Chapter 3: The Chain of Empathy
The sales director gazed at the five steps on the whiteboard.
"This process doesn't end after going through once."
"No," I answered. "Learning from Test returns to the Empathize stage again. Observe customers' new reactions, redefine problems, improve ideas, create new prototypes, test again—repeating this spiral brings solutions closer to customer needs."
Gemini added: "And record what you learn in each cycle. 'This type of customer prioritizes price over delivery time,' 'This product requires detailed technical specifications'—such patterns accumulate."
"That accumulation," Claude smiled, "becomes GlobalTech's 'customer understanding database.'"
The director nodded deeply. "Understood. I'll start with interviews of 10 major customers."
Chapter 4: The Power of Alignment
After he left, Claude said quietly, "The EMPATHY model is a beautiful method. Starting from 'empathy' rather than technology or efficiency."

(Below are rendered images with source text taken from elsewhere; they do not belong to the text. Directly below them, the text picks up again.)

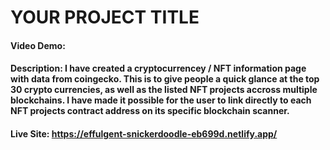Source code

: # YOUR PROJECT TITLE

#### Video Demo: <URL HERE>

#### Description: I have created a cryptocurrencey / NFT information page with data from coingecko. This is to give people a quick glance at the top 30 crypto currencies, as well as the listed NFT projects accross multiple blockchains. I have made it possible for the user to link directly to each NFT projects contract address on its specific blockchain scanner.

#### Live Site: https://effulgent-snickerdoodle-eb699d.netlify.app/

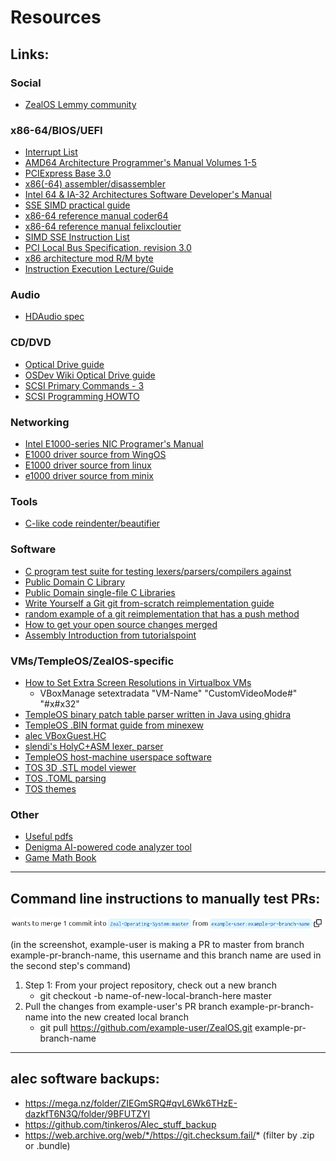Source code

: # Resources

## Links:

### Social
- [ZealOS Lemmy community](https://lemmy.world/c/zealos) 

### x86-64/BIOS/UEFI
- [Interrupt List](http://www.ctyme.com/rbrown.htm)
- [AMD64 Architecture Programmer's Manual Volumes 1-5](https://www.amd.com/system/files/TechDocs/40332.pdf) 
- [PCIExpress Base 3.0](http://akkit.org/info/PCI_Express_Base_r3.0_10Nov10.pdf) 
- [x86(-64) assembler/disassembler](https://defuse.ca/online-x86-assembler.htm#disassembly) 
- [Intel 64 & IA-32 Architectures Software Developer's Manual](https://www.intel.com/content/dam/www/public/us/en/documents/manuals/64-ia-32-architectures-software-developer-instruction-set-reference-manual-325383.pdf) 
- [SSE SIMD practical guide](http://sci.tuomastonteri.fi/programming/sse) 
- [x86-64 reference manual coder64](http://ref.x86asm.net/coder64.html) 
- [x86-64 reference manual felixcloutier](https://www.felixcloutier.com/x86/) 
- [SIMD SSE Instruction List](https://www.officedaytime.com/simd512e/) 
- [PCI Local Bus Specification, revision 3.0](https://www.cl.cam.ac.uk/~djm202/pdf/specifications/pci/PCI_LB3.0_CB-2-6-04.pdf) 
- [x86 architecture mod R/M byte](https://sandpile.org/x86/opc_rm.htm) 
- [Instruction Execution Lecture/Guide](https://staffwww.fullcoll.edu/aclifton/cs241/lecture-instruction-execution.html) 

### Audio
- [HDAudio spec](https://www.intel.com/content/dam/www/public/us/en/documents/product-specifications/high-definition-audio-specification.pdf) 

### CD/DVD
- [Optical Drive guide](https://dev.lovelyhq.com/libburnia/libburn/raw/branch/master/doc/cookbook.txt) 
- [OSDev Wiki Optical Drive guide](https://wiki.osdev.org/Optical_Drive) 
- [SCSI Primary Commands - 3](http://www.13thmonkey.org/documentation/SCSI/spc3r23.pdf) 
- [SCSI Programming HOWTO](https://tldp.org/HOWTO/archived/SCSI-Programming-HOWTO/SCSI-Programming-HOWTO-10.html) 

### Networking
- [Intel E1000-series NIC Programer's Manual](https://www.intel.com/content/dam/doc/manual/pci-pci-x-family-gbe-controllers-software-dev-manual.pdf) 
- [E1000 driver source from WingOS](https://github.com/Supercip971/WingOS/blob/61614042b15c3f8be28de91c276054565596760f/kernel/arch/x86_64/device/network/e1000.cpp) 
- [E1000 driver source from linux](https://github.com/torvalds/linux/tree/master/drivers/net/ethernet/intel/e1000) 
- [e1000 driver source from minix](https://github.com/Stichting-MINIX-Research-Foundation/minix/tree/4db99f4012570a577414fe2a43697b2f239b699e/minix/drivers/net/e1000) 

### Tools
- [C-like code reindenter/beautifier](https://techiedelight.com/tools/clike) 

### Software
- [C program test suite for testing lexers/parsers/compilers against](https://github.com/c-testsuite/c-testsuite/tree/master/tests/single-exec) 
- [Public Domain C Library](https://github.com/DevSolar/pdclib) 
- [Public Domain single-file C Libraries](https://github.com/nothings/stb) 
- [Write Yourself a Git git from-scratch reimplementation guide](https://wyag.thb.lt/) 
- [random example of a git reimplementation that has a push method](https://github.com/Ampferl/avc/blob/master/libavc.py#L80) 
- [How to get your open source changes merged](https://atkinssj.github.io/How-to-PR/ ) 
- [Assembly Introduction from tutorialspoint](https://www.tutorialspoint.com/assembly_programming/assembly_introduction.htm) 

### VMs/TempleOS/ZealOS-specific
- [How to Set Extra Screen Resolutions in Virtualbox VMs](https://winaero.com/set-exact-display-resolution-in-virtualbox-virtual-machine/) 
	- VBoxManage setextradata "VM-Name" "CustomVideoMode#" "#x#x32"
- [TempleOS binary patch table parser written in Java using ghidra](https://github.com/aarzilli/templestuff/blob/master/TempleOS.java) 
- [TempleOS .BIN format guide from minexew](https://minexew.github.io/2020/03/29/templeos-loader-part2.html) 
- [alec VBoxGuest.HC](https://checksum.fail/files/VBoxGuest.HC) 
- [slendi's HolyC+ASM lexer, parser](https://git.xslendi.xyz/slendi/HolyParser) 
- [TempleOS host-machine userspace software](https://github.com/eb-lan/TINE)  
- [TOS 3D .STL model viewer](https://github.com/JeffIrwin/temple-viewer)  
- [TOS .TOML parsing](https://github.com/tinkeros/BETTR)  
- [TOS themes](https://github.com/bramtechs/TempleRicer)  

### Other
- [Useful pdfs](https://github.com/tpn/pdfs) 
- [Denigma AI-powered code analyzer tool](https://www.denigma.app/#demo) 
- [Game Math Book](https://gamemath.com/book/) 

---

## Command line instructions to manually test PRs:

![Image](manual-PR-test.png)

(in the screenshot, example-user is making a PR to master from branch example-pr-branch-name, this username and this branch name are used in the second step's command)

1. Step 1: From your project repository, check out a new branch 
	- git checkout -b name-of-new-local-branch-here master
2. Pull the changes from example-user's PR branch example-pr-branch-name into the new created local branch
	- git pull https://github.com/example-user/ZealOS.git example-pr-branch-name 

---

## alec software backups:

- https://mega.nz/folder/ZIEGmSRQ#qvL6Wk6THzE-dazkfT6N3Q/folder/9BFUTZYI
- https://github.com/tinkeros/Alec_stuff_backup
- https://web.archive.org/web/*/https://git.checksum.fail/* (filter by .zip or .bundle) 
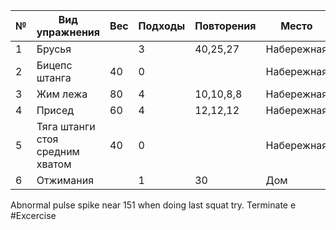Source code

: 
| №   | Вид упражнения                  | Вес | Подходы | Повторения | Место      |
| --- | ------------------------------- | --- | ------- | ---------- | ---------- |
| 1   | Брусья                          |     | 3       | 40,25,27   | Набережная |
| 2   | Бицепс штанга                   | 40  | 0       |            | Набережная |
| 3   | Жим лежа                        | 80  | 4       | 10,10,8,8  | Набережная |
| 4   | Присед                          | 60  | 4       | 12,12,12   | Набережная |
| 5   | Тяга штанги стоя средним хватом | 40  | 0       |            | Набережная |
| 6   | Отжимания                       |     | 1       | 30         | Дом        |

Abnormal pulse spike near 151 when doing last squat try. Terminate e
#Excercise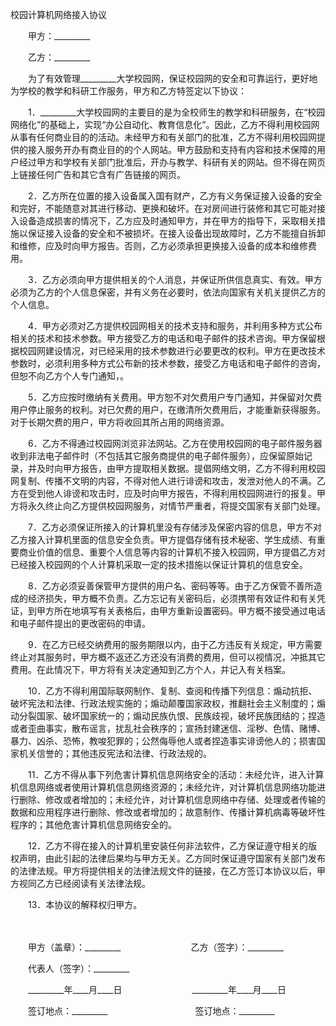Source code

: 



校园计算机网络接入协议



 

　　甲方：_________　　

　　乙方：_________　　

　　为了有效管理_________大学校园网，保证校园网的安全和可靠运行，更好地为学校的教学和科研工作服务，甲方和乙方特签定以下协议：　　

　　1．_________大学校园网的主要目的是为全校师生的教学和科研服务，在“校园网络化”的基础上，实现“办公自动化、教育信息化”。因此，乙方不得利用校园网从事有任何商业目的的活动。未经甲方和有关部门的批准，乙方不得利用校园网提供的接入服务开办有商业目的的个人网站。甲方鼓励和支持有内容和技术保障的用户经过甲方和学校有关部门批准后，开办与教学、科研有关的网站。但不得在网页上链接任何广告和其它含有广告链接的网页。　　

　　2．乙方所在位置的接入设备属入国有财产，乙方有义务保证接入设备的安全和完好，不能随意对其进行移动、更换和破坏。在对房间进行装修和其它可能对接入设备造成损害的情况下，乙方应及时通知甲方，并在甲方的指导下，采取相关措施以保证接入设备的安全和不被损坏。在接入设备出现故障时，乙方不能擅自拆卸和维修，应及时向甲方报告。否则，乙方必须承担更换接入设备的成本和维修费用。　　

　　3．乙方必须向甲方提供相关的个人消息，并保证所供信息真实、有效。甲方必须为乙方的个人信息保密，并有义务在必要时，依法向国家有关机关提供乙方的个人信息。　　

　　4．甲方必须对乙方提供校园网相关的技术支持和服务，并利用多种方式公布相关的技术和技术参数。甲方接受乙方的电话和电子邮件的技术咨询。甲方保留根据校园网建设情况，对已经采用的技术参数进行必要更改的权利。甲方在更改技术参数时，必须利用多种方式公布新的技术参数，接受乙方电话和电子邮件的咨询，但恕不向乙方个人专门通知，。　　

　　5．乙方应按时缴纳有关费用。甲方恕不对欠费用户专门通知，并保留对欠费用户停止服务的权利。对已欠费的用户，在缴清所欠费用后，才能重新获得服务。对于长期欠费的用户，甲方将收回其所占用的网络资源。　　

　　6．乙方不得通过校园网浏览非法网站。乙方在使用校园网的电子邮件服务器收到非法电子邮件时（不包括其它服务商提供的电子邮件服务），应保留原始记录，并及时向甲方报告，由甲方提取相关数据。提倡网络文明，乙方不得利用校园网复制、传播不文明的内容，不得对他人进行诽谤和攻击，发泄对他人的不满。乙方在受到他人诽谤和攻击时，应及时向甲方报告，不得利用校园网进行的报复。甲方将永久终止向乙方提供校园网服务，对情节严重者，将提交国家有关部门处理。　　

　　7．乙方必须保证所接入的计算机里没有存储涉及保密内容的信息，甲方不对乙方接入计算机里面的信息安全负责。甲方提倡存储有技术秘密、学生成绩、有重要商业价值的信息、重要个人信息等内容的计算机不接入校园网，甲方提倡乙方对已经接入校园网的个人计算机采取一定的技术措施以保证计算机的信息安全。　　

　　8．乙方必须妥善保管甲方提供的用户名、密码等等。由于乙方保管不善所造成的经济损失，甲方概不负责。乙方忘记有关密码后，必须携带有效证件和有关凭证，到甲方所在地填写有关表格后，由甲方重新设置密码。甲方概不接受通过电话和电子邮件提出的更改密码的申请。　　

　　9．在乙方已经交纳费用的服务期限以内，由于乙方违反有关规定，甲方需要终止对其服务时，甲方概不返还乙方还没有消费的费用，但可以视情况，冲抵其它费用。在此情况下，甲方将有关决定通知到乙方个人，并记入有关档案。　　

　　10．乙方不得利用国际联网制作、复制、查阅和传播下列信息：煽动抗拒、破坏宪法和法律、行政法规实施的；煽动颠覆国家政权，推翻社会主义制度的；煽动分裂国家、破坏国家统一的；煽动民族仇恨、民族歧视，破坏民族团结的；捏造或者歪曲事实，散布谣言，扰乱社会秩序的；宣扬封建迷信、淫秽、色情、赌博、暴力、凶杀、恐怖，教唆犯罪的；公然侮辱他人或者捏造事实诽谤他人的；损害国家机关信誉的；其他违反宪法和法律、行政法规的。　　

　　11．乙方不得从事下列危害计算机信息网络安全的活动：未经允许，进入计算机信息网络或者使用计算机信息网络资源的；未经允许，对计算机信息网络功能进行删除、修改或者增加的；未经允许，对计算机信息网络中存储、处理或者传输的数据和应用程序进行删除、修改或者增加的；故意制作、传播计算机病毒等破坏性程序的；其他危害计算机信息网络安全的。　　

　　12．乙方不得在接入的计算机里安装任何非法软件，乙方保证遵守相关的版权声明，由此引起的法律后果均与甲方无关。乙方同时保证遵守国家有关部门发布的法律法规。甲方将提供相关的法律法规文件的链接，在乙方签订本协议以后，甲方视同乙方已经阅读有关法律法规。　　

　　13．本协议的解释权归甲方。

　　

　　甲方（盖章）：_________　　　　　　　　乙方（签字）：_________　　

　　代表人（签字）：_________　　

　　_________年____月____日　　　　　　　　_________年____月____日　　

　　签订地点：_________　　　　　　　　　　签订地点：_________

"Yes," I answered. "Many business solutions start from 'what we can do.' But the EMPATHY model starts from 'what customers are feeling.' This difference in sequence is critically important."
"Why?" Gemini asked.
"Because," I looked out the window, "what customers truly need often hasn't been verbalized even by customers themselves. Behind the request to 'shorten delivery time' lies the essential need to 'reduce project risk.' That only becomes visible through empathy."
"And," Claude continued, "the solution addressing that essential need might differ from initial assumptions."
"Exactly. GlobalTech was instructed to 'build an EC site.' But through the EMPATHY model, a different path emerged—the phased approach. That path became visible precisely because they listened earnestly to customer voices."
Three months later, a report arrived from GlobalTech.
After publishing the prototype online catalog, 8 of 10 major customers actually used it. Average period from standard product order to delivery shortened from 2 months to 2 weeks.
And based on customer feedback, specifications for a full-scale EC site were also taking shape.
Design that began with empathy was definitely taking form.
"Start solutions from empathy. Align with customer experiences and discover essential needs. Then prototype small, learn, and repeat improvements. What the EMPATHY model teaches is that sincere process of creating answers through dialogue with customers."